Document images with source code
▬▬▬▬▬▬
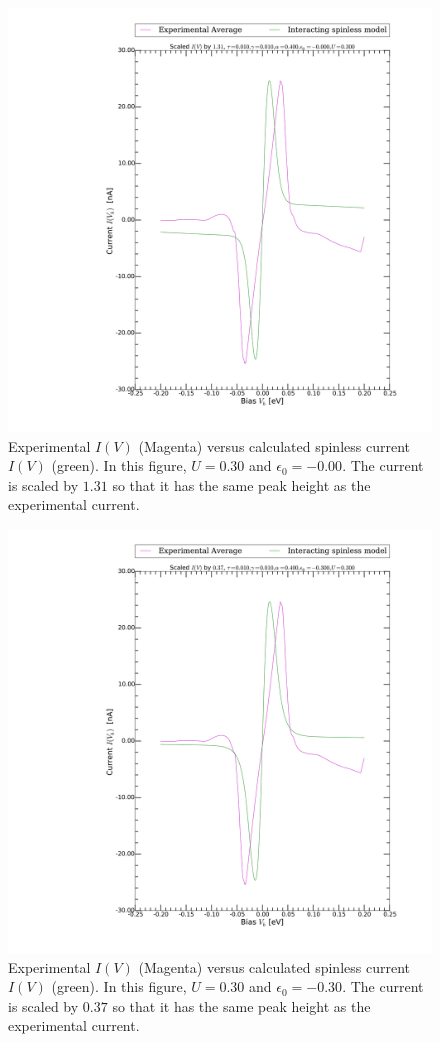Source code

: \begin{figure}[h]
    \centering
    \includegraphics[width=.95\textwidth, clip=true, trim=11cm 2cm 2cm 0cm]{pdf/fit/fit_spinless_4.pdf}
    \caption{Experimental $I(V)$ (Magenta) versus calculated spinless current $I(V)$ (green). In this figure, $U=0.30$ and $\epsilon_0 = -0.00$. The current is scaled by $1.31$ so that it has the same peak height as the experimental current. }
    \label{fig:fitspinless4}
\end{figure}
\begin{figure}[h]
    \centering
    \includegraphics[width=.95\textwidth, clip=true, trim=11cm 2cm 2cm 0cm]{pdf/fit/fit_spinless_5.pdf}
    \caption{Experimental $I(V)$ (Magenta) versus calculated spinless current $I(V)$ (green). In this figure, $U=0.30$ and $\epsilon_0 = -0.30$. The current is scaled by $0.37$ so that it has the same peak height as the experimental current.}
    \label{fig:fitspinless5}
\end{figure}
▬▬▬▬▬▬
- REQUIREMENT: Show every line in the records above that contains the word "label".

- EXERCISE RESULT:
    \label{fig:fitspinless4}
    \label{fig:fitspinless5}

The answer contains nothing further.